(Supplied data Opens)
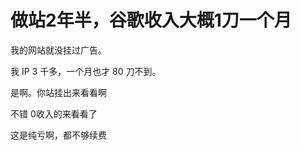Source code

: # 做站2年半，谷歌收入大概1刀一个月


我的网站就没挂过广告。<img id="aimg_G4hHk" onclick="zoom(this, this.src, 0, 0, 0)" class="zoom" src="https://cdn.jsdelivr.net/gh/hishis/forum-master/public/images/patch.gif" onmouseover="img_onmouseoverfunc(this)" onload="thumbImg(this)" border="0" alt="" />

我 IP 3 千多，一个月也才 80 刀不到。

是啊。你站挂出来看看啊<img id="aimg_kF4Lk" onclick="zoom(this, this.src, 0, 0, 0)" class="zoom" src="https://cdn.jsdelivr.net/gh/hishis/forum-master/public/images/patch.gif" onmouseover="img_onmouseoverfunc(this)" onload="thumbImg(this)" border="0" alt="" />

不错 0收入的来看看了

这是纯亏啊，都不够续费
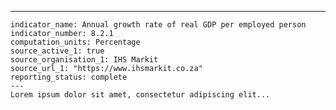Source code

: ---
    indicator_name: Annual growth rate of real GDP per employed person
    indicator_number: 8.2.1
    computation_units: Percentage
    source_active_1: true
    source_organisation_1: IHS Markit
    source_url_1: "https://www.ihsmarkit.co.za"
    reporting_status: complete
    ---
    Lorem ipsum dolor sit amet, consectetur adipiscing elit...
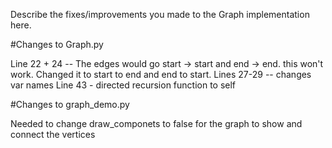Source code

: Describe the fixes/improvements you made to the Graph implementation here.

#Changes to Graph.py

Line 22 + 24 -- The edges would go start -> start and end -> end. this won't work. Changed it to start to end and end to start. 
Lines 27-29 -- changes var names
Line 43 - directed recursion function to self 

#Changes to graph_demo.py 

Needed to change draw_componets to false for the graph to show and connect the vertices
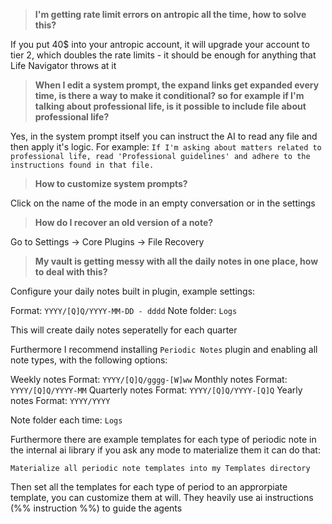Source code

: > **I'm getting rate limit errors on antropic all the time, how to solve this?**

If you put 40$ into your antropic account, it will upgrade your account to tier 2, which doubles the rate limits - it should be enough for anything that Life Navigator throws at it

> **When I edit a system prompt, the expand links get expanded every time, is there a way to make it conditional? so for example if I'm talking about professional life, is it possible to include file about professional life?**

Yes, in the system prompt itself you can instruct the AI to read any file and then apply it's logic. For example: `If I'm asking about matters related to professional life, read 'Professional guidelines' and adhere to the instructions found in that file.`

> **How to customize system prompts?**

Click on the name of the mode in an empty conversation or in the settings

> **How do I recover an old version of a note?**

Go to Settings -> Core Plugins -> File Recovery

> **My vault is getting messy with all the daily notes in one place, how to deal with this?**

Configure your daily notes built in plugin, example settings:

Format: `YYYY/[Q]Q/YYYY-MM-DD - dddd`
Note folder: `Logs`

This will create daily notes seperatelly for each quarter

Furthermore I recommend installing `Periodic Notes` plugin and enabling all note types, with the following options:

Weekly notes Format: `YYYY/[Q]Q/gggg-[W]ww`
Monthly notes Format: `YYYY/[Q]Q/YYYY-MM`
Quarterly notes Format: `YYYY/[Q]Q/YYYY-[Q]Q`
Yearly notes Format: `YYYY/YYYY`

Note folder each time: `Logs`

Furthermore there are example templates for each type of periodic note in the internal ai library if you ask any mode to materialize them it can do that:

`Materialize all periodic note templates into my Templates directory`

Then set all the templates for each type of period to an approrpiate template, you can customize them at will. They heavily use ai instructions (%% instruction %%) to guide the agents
(Supplied data Closes)
» **Problem**
Each line of the entries that holds "folder" should be counted, and only the total given.

» **Task response**
2